--- MATERIAL SHOWN ---

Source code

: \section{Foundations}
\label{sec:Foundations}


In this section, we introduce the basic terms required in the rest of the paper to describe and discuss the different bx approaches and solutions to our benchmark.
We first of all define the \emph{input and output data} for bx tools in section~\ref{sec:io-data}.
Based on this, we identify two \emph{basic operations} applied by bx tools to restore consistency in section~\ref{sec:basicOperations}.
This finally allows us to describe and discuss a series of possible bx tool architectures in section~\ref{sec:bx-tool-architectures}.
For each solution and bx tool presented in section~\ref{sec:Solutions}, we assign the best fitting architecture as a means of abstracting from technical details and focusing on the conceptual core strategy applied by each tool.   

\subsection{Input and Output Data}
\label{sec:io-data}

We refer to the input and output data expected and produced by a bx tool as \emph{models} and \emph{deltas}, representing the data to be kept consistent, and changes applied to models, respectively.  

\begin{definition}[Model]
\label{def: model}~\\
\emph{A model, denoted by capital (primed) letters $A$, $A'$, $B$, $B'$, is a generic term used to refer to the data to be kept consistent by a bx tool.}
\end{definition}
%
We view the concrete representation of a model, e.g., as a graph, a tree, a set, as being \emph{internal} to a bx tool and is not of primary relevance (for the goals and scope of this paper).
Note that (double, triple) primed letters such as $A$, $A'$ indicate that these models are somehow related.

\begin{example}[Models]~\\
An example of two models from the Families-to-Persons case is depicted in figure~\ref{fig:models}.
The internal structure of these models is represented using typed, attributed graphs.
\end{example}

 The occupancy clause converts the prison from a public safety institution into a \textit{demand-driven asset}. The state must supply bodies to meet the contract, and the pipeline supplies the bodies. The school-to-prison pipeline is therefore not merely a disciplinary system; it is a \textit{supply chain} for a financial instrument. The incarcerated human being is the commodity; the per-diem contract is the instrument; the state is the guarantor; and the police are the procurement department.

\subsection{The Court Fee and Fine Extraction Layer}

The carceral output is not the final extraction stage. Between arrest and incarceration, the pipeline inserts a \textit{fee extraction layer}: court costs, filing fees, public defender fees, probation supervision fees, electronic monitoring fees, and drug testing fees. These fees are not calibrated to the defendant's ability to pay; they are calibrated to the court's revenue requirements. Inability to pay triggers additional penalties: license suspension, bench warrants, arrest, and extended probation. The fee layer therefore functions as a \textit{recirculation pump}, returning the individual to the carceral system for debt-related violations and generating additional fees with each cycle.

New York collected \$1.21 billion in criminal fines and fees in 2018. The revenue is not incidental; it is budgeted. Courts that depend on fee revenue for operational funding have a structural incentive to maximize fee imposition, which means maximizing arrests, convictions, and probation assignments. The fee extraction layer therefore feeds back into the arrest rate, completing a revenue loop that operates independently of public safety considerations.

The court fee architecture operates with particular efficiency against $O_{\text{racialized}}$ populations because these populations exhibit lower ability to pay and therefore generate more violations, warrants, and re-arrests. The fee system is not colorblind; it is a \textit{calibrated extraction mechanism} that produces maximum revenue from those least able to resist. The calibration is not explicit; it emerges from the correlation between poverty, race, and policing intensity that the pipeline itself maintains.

---

> _TASK REQUIREMENTS_:
Return the number of lines containing the word "begin" in these records, with no additional output.

> _EXERCISE SOLUTION_:
2